Cuáles son las “habilidades” de Jesús para el Bien. Me gusta esta palabra “habilidades” para describir la “fuerza” del Espíritu. Porque fuerza o fortaleza trae la imagen de fuerza bruta, de aguante de soldado… En cambio “habilidades” expresa también esa fuerza de los más débiles que consiste en su viveza para salir airosos de situaciones difíciles.
No perder la paz
No perder la paz es “la habilidad” del Espíritu. La fundamental. Con ella se desarrollan todas las demás: la mente permanece clara, para pensar bien, la anima esa viveza propia del que busca el momento para salir de los enredos del maligno, el ánimo sabe aguantar hasta que pase la tormenta…
Jugando con las palabras podemos decir que “la ciencia de no perder la paz” es la paciencia. La paciencia no es aguantar masticando bronca, sino la lucidez de, sea cual sea el conflicto, avivarse de que no hay que perder la paz. La paz es don del Espíritu y es el primer bien a cuidar. Cuanto más artero sea el golpe y más violenta la persecución, menos debemos perder la paz.
San Ignacio, de temperamento colérico y de carácter explosivo, cultivó este don de no perder la paz con cuidado cotidiano. Se trabajaba a sí mismo de manera tal que cuando corregía a alguno, le hacía ponderar las cosas en las que había obrado mal sin utilizar mal tono personal ni hacerlo sentir mal como persona. La paciencia es el arte de hacer sentir al otro que es valioso como persona y que por eso mismo debe corregirse de algo que está mal hecho. No es que seas una mala persona sino que esto está mal.
Comenzar siempre de nuevo
Es propio de la fuerza que viene de lo Alto hacernos sentir lo lindo que es poder comenzar siempre de nuevo. En el plano histórico horizontal, por llamarlo así, y en lo que viene de abajo (de la naturaleza, de lo instintivo), no se puede comenzar de nuevo así nomás. Las cosas tienen su arraigo y su historia, su proceso. No es fácil cambiar un hábito, encauzar una pasión, corregir un modo de relacionarse… En cambio en lo que viene de lo Alto, en lo que somos por pura gracia, en lo que hacemos por mandato del Señor, contamos con lo que se llama “gracia de estado”. Ignacio dice que Dios cuando da una misión reviste a la persona con todas las habilidades necesarias para llevarla a cabo. Es cuestión de contar con ellas y de pedirlas en la oración. El papa Francisco me decía que “su tarea era difícil, pero que no había perdido la paz”, y consideraba que era gracia de estado: “si no, no se entiende”, decía.

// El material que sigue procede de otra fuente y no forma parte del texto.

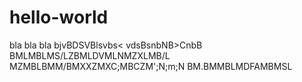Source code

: # hello-world
bla bla bla
bjvBDSVBlsvbs<
vdsBsnbNB>CnbB
BMLMBLMS/LZBMLDVMLNMZXLMB/L
MZMBLBMM/BMXXZMXC;MBCZM';N;m;N
BM.BMMBLMDFAMBMSL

Sacar provecho de todo, también de nuestras caídas
Comenzar de nuevo tiene que ver con saberse aceptar y sacar provecho de las caídas. Santa Teresita, a propósito de las imperfecciones, dice: “No me admiro de nada; no me aflijo, al ver que soy la misma debilidad. Cuando me ocurre que caigo en alguna falta, me levanto en seguida. Una mirada a Jesús y el conocimiento de la propia miseria lo reparan todo. Cuando se acepta con dulzura la humillación de haber sido imperfecta, la gracia de Dios vuelve en seguida”.
Realmente, lo que más falta nos hace es saber sacar provecho de nuestras propias miserias y caídas. Humillarnos y confesar nuestra nada; pedir perdón a Dios, y comenzar de nuevo sin desmayos: he aquí el trabajo de toda nuestra vida.
La duda está en que, muchas veces, nuestras faltas no son tan inadvertidas o involuntarias como las de los santos; nosotros nos sentimos más culpables a causa de un mayor consentimiento. A pesar de esto, Santa Teresita todavía nos consuela y nos dice que “estas caídas reales y estos descuidos más o menos consentidos no son obstáculo para la vida del amor. Todo está en saberlos utilizar”. Parece esto extraño, pero es San Juan de la Cruz quien nos enseña que «el amor sabe sacar provecho de todo, del bien y del mal que encuentra en nosotros». Nuestras faltas, más que por sí mismas, nos perjudican por el mal uso que de ellas hacemos…No son los más santos los que menos faltas cometen, sino los que más esfuerzos hacen sobre sí mismos, los que no temen tropezar ni aun caer, con tal que puedan avanzar. Dice San Pablo que todo se vuelve en bien para aquellos que aman a Dios. Sí, todo redunda en bien, aun sus mismas faltas y aun, algunas veces, las faltas más graves…
Hacerse el tonto.
El prototipo es el Rey David. Perseguido por los celos de Saúl, David le escapa y no lo enfrenta. Al fin tiene que salir a territorio filisteo (Cfr. 1 Sm 21, 14) y él, que había tenido la fortaleza de lo Alto para vencer a Goliat, aquí, para escapar de la mano del Rey Aquis que lo hace comparecer en su presencia, tiene la habilidad de hacerse el tonto. David “arañaba las puertas y dejaba que le cayera la baba”. Así fue que el Señor lo salvó.
San Ignacio utilizó este recurso cuando, yendo de Génova para Ferrara, lo tomaron preso por querer cruzar en medio de un campo de batalla entre franceses y españoles. Ignacio respondía con pocas palabras y dejando mucho espacio de tiempo entre una y otra, de modo que el Capitán lo tuvo por loco e hizo que lo soltaran (Autobiografía 53).
El Señor también tenía este recurso, de preguntar haciéndose el tonto, como cuando le adivina los pensamientos al fariseo que juzgaba duramente a la mujer que acudió a perfumarle los pies, o como cuando les preguntaba a los discípulos de qué venían discutiendo por el camino.
El Espíritu da a quien le pide la fuerza de la viveza de hacerse el tonto para desarmar conflictos en los que uno sabe que si va de frente será derrotado.
Huir heroicamente
En esta “habilidad” es maestra Santa Teresita, que cuando veía venir por el pasillo a esa hermana que no soportaba y sentía que no la iba a poder mirar sin mostrarle algo de disgusto, se escondía debajo de la escalera, entre las escobas, hasta que encontraba ánimo en Jesús para sonreírle y no ponerle cara. Teresita llamaba a estas “sus huidas heroicas”.
Pero el que tiene esta “habilidad” en grado sumo es San José, que con sus huidas heroicas salvó al Niño Jesús de la furia de Herodes y burló todo el dispositivo militar de un Rey todopoderoso. Hace bien contemplar la fortaleza de José que, en medio de situaciones tan difíciles y angustiantes, no pierde la paz y cuida la tranquilidad del Niño y de María.
Como ven, volvemos siempre a “no perder la paz”.
Es que cuando nos dejamos pacificar, el Espíritu hace todo lo demás.
Ojalá sepamos encontrar nuestras propias “habilidades”, ya que son infinitas las maneras que el Espíritu tiene de conducir a cada persona y todas aportan al bien común.